Os catorze diretores que foram alvos da operação da PF serão indiciados por manipulação de mercado e uso de informação privilegiada, crimes previstos na lei 6.385, de 1976, e também por associação criminosa. Em nota, a assessoria da Americanas disse apoiar as investigações. “A Americanas reitera sua confiança nas autoridades que investigam o caso e reforça que foi vítima de uma fraude de resultados pela sua antiga diretoria, que manipulou dolosamente os controles internos existentes. A Americanas acredita na Justiça e aguarda a conclusão das investigações para responsabilizar judicialmente todos os envolvidos.”
Também por meio de nota, o Itaú, citado nas mensagens obtidas pela PF, negou qualquer participação, direta ou indireta, nas fraudes contábeis da Americanas. “O banco sempre prestou às auditorias e aos reguladores informações corretas e completas sobre as operações contratadas pela empresa, conforme legislação vigente e melhores práticas de mercado. Conforme já esclarecido, os informes enviados às auditorias sempre alertavam para a existência das operações de risco sacado. Os diretores da Americanas envolvidos na operação interagiram com representantes do Itaú no sentido de retirar os alertas. O banco nunca concordou com esse pedido e inclusive interrompeu, por mais de 6 meses, as operações de risco sacado. O Itaú reforça que a elaboração das demonstrações financeiras é de responsabilidade única e exclusiva da administração da empresa e repudia qualquer tentativa de responsabilização de terceiros por falhas ou fraudes nessas demonstrações.”

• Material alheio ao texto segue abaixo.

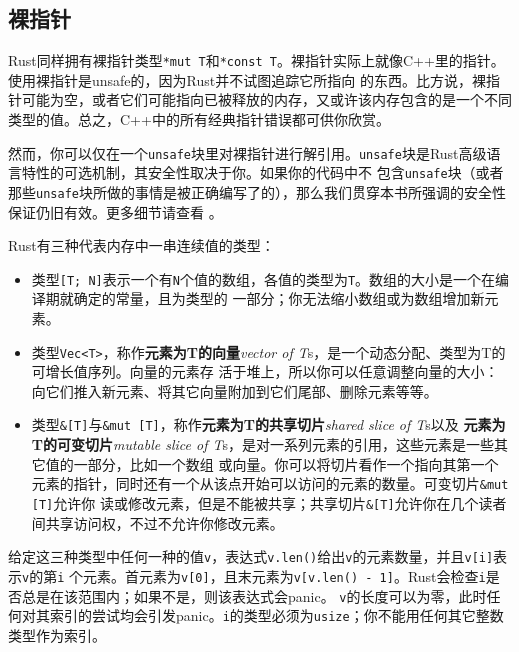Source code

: \medskip
\subsection{裸指针}
Rust同样拥有裸指针类型\texttt{*mut T}和\texttt{*const T}。裸指针实际上就像C++里的指针。使用裸指针是unsafe的，因为Rust并不试图追踪它所指向
的东西。比方说，裸指针可能为空，或者它们可能指向已被释放的内存，又或许该内存包含的是一个不同类型的值。总之，C++中的所有经典指针错误都可供你欣赏。

\medskip
然而，你可以仅在一个\texttt{unsafe}块里对裸指针进行解引用。\texttt{unsafe}块是Rust高级语言特性的可选机制，其安全性取决于你。如果你的代码中不
包含\texttt{unsafe}块（或者那些\texttt{unsafe}块所做的事情是被正确编写了的），那么我们贯穿本书所强调的安全性保证仍旧有效。更多细节请查看
。

\bigskip
{}
Rust有三种代表内存中一串连续值的类型：
    \begin{itemize}
        \item 类型\texttt{[T; N]}表示一个有\texttt{N}个值的数组，各值的类型为\texttt{T}。数组的大小是一个在编译期就确定的常量，且为类型的
              一部分；你无法缩小数组或为数组增加新元素。
        \item 类型\texttt{Vec<T>}，称作\textbf{元素为T的向量}\textit{vector of T}s，是一个动态分配、类型为T的可增长值序列。向量的元素存
              活于堆上，所以你可以任意调整向量的大小：向它们推入新元素、将其它向量附加到它们尾部、删除元素等等。
        \item 类型\texttt{\&[T]}与\texttt{\&mut [T]}，称作\textbf{元素为T的共享切片}\textit{shared slice of T}s以及
              \textbf{元素为T的可变切片}\textit{mutable slice of T}s，是对一系列元素的引用，这些元素是一些其它值的一部分，比如一个数组
              或向量。你可以将切片看作一个指向其第一个元素的指针，同时还有一个从该点开始可以访问的元素的数量。可变切片\texttt{\&mut [T]}允许你
              读或修改元素，但是不能被共享；共享切片\texttt{\&[T]}允许你在几个读者间共享访问权，不过不允许你修改元素。
    \end{itemize}

\smallskip
给定这三种类型中任何一种的值\texttt{v}，表达式\texttt{v.len()}给出\texttt{v}的元素数量，并且\texttt{v[i]}表示\texttt{v}的第\texttt{i}
个元素。首元素为\texttt{v[0]}，且末元素为\texttt{v[v.len() - 1]}。Rust会检查\texttt{i}是否总是在该范围内；如果不是，则该表达式会panic。
\texttt{v}的长度可以为零，此时任何对其索引的尝试均会引发panic。\texttt{i}的类型必须为\texttt{usize}；你不能用任何其它整数类型作为索引。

O Santander, por sua vez, afirmou que “repudia veementemente qualquer insinuação contrária à lisura de sua relação com a Americanas, eventualmente feita por pessoas responsáveis pelas irregularidades ocorridas em sua administração e das quais o banco também é vítima.” A nota diz que o Santander “sempre informou integralmente os saldos das operações da Americanas no Sistema Central de Risco do Banco Central, que constitui uma entre as possíveis fontes de auditagem, além das cartas de circularização”, e que “a responsabilidade pelas ‘inconsistências contábeis’ é exclusiva da empresa, por intermédio de sua antiga diretoria.”
A piauí enviou mensagens para Gutierrez e sua advogada, Ilcelene Bottari, e também para a defesa de Anna Saicali, mas não houve retorno até a publicação desta reportagem. Os advogados dos demais investigados não foram localizados. O espaço segue aberto para eventual manifestação.
[1] A família do fundador da piauí é acionista integrante do bloco de controle do Itaú.
A reportagem foi atualizada às 13h40 do dia 28/06/2024 para informar a prisão de Miguel Gutierrez, ex-CEO da Americanas.